So with today’s financial bubbles starting to burst worldwide since 2014, while the “overseers” of modern finance continue promising even deeper negative interest rates or more intervention into our economic life and markets, we have come to a point in history where the “years of plenty” illusion is quickly running out of steam.

china-index

As the financial famine continues setting in, will we turn to answers outside the gods of modern Keynesian finance and unlimited debt solutions of the past? Once everyone knows we are at another major crisis, what will we be willing to sell or pledge to the state in order to stop the pain? As power centralizes at the global level, will we eventually say, “You saved our lives”? At what costs to us and future generations?

One World, One Bank, One Currency, Daily Reckoning, Addison Wiggins, Oct 1, 2014

 
In Joseph’s time the people came to see the Pharaoh and “the state” as the only solution to their situation. John’s writing in Revelations seems to reveal that the past could have a connection to the future.

“And he causes all, the small and the great, and the rich and the poor, and the free men and the slaves, to be given a mark on their right hand or on their forehead, and he provides that no one will be able to buy or to sell, except the one who has the mark, either the name of the beast or the number of his name.” – Revelations 13:16-17

Since 2008, the powers of central bankers and governments have only grown, thus whether seeking funds from the state through social safety nets or the greatest intervention by central banks into financial markets ever seen, we have already watched the public at large accept that this form of financial socialism has brought things back to “normal”.

However giving over so much power to this small group has reduced our motivation to seek solutions at the individual and local level. The national and global level has become the highest authority in the life of the people. Could this worldwide story be headed into a time of bondage as well?

 

A Skeptical Mind

 

 

Optimism Didn’t Help Greeks or Chinese

 

If you are reading this in 2024, you will wonder why we ignored so many warnings and so much history. Hopefully, this will help you understand 2015.

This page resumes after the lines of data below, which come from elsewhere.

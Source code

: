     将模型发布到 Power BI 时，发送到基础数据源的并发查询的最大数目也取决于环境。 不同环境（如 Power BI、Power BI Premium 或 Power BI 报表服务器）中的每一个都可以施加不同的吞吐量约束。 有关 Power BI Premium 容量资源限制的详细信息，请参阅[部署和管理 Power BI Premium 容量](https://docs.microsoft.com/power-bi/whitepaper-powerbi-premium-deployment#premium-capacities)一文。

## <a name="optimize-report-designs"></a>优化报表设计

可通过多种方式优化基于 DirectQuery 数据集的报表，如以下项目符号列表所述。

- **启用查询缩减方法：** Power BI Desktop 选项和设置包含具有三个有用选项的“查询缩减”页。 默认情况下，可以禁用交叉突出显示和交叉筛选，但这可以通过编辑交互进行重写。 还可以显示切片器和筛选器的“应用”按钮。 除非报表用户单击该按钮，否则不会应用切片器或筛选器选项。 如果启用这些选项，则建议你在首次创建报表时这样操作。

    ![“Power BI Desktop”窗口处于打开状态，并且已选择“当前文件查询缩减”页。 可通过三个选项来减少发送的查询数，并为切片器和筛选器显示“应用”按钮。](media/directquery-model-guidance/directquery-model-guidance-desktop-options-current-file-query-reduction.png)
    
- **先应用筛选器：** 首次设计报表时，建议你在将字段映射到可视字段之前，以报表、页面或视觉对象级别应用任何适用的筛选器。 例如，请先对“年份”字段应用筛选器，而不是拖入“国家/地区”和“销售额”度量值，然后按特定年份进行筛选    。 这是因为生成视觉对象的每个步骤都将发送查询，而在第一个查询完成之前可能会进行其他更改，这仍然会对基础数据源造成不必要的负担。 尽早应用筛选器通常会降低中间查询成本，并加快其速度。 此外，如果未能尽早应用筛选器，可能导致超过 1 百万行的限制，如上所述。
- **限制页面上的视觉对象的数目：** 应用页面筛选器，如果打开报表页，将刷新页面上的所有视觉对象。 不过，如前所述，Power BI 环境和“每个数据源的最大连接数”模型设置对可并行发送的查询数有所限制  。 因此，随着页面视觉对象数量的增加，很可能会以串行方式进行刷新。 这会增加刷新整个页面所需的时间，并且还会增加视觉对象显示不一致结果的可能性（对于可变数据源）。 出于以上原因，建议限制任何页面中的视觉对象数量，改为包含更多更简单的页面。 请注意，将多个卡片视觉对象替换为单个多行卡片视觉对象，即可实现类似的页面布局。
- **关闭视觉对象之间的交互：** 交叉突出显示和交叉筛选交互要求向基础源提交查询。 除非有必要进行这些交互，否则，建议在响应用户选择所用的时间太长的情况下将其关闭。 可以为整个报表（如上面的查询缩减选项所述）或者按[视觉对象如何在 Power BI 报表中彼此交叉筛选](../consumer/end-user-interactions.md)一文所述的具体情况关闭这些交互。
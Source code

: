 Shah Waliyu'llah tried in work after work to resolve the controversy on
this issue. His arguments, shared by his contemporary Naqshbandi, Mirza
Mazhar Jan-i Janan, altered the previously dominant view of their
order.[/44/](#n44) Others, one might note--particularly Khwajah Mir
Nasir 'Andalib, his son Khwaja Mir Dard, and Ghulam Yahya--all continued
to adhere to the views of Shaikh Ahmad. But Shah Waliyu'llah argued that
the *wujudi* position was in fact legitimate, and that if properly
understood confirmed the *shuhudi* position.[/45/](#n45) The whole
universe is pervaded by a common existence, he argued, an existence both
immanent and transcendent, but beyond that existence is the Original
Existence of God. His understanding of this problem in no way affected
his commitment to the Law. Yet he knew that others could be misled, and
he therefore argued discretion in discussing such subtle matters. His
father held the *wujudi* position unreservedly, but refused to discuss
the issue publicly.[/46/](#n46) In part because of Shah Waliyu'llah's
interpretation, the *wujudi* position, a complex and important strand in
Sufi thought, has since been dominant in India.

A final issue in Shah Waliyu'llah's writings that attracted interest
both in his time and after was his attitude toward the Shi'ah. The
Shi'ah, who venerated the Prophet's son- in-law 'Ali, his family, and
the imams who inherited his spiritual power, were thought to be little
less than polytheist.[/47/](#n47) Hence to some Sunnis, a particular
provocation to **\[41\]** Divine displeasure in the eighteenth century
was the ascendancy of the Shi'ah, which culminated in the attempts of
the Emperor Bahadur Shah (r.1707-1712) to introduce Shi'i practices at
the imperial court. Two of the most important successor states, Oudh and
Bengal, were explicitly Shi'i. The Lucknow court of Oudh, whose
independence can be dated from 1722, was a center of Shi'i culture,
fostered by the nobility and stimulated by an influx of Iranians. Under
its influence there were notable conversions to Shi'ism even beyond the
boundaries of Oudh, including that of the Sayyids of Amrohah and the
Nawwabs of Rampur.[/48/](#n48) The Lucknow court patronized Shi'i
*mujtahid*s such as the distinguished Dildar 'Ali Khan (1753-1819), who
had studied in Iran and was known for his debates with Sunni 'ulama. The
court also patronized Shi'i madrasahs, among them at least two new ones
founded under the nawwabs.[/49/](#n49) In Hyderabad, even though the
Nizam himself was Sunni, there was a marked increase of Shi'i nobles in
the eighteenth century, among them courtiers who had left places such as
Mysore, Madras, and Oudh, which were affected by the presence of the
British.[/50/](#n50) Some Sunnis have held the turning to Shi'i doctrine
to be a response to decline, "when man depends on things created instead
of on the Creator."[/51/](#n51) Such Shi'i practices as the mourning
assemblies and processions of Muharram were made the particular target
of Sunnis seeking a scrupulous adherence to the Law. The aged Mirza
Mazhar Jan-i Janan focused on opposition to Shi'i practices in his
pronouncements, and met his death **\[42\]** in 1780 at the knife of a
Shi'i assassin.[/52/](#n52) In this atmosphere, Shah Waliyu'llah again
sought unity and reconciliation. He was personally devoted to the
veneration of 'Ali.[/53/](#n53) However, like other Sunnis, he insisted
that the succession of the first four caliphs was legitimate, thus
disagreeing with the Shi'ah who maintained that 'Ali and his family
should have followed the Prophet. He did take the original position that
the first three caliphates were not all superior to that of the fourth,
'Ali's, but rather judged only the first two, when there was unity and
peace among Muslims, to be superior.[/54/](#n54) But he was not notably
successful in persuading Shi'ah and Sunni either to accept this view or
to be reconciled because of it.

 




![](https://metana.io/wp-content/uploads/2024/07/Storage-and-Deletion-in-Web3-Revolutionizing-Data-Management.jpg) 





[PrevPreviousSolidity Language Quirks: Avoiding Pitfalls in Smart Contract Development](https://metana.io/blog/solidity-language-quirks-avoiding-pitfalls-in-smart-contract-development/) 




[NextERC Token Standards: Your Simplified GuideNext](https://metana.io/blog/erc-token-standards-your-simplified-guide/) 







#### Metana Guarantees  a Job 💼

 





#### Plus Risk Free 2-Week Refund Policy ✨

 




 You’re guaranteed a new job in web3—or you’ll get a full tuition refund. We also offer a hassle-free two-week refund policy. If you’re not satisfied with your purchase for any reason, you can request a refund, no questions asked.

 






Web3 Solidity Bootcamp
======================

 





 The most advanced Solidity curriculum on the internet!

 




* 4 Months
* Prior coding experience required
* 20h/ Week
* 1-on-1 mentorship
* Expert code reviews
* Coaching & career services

I am an American. In my country, nothing is sought more in our society than optimism. We buy books, go to seminars, and entertain ourselves in the pursuit of optimistic experiences. At first glance, this appears like a very good trend. Solomon wrote 3,000 years ago about the importance of hope and optimism when he stated, “A joyful heart is good medicine, but a broken spirit dries up the bones”.

But what if we are faced with world trends around us that can not be solved merely by the power of positive thinking. What if the fuel to this optimism, money, continues to move in a direction where there is less of it for everyone; either because of fewer jobs, or because we enter a period when financial assets deflate because creating trillions more in debt has reached its limits?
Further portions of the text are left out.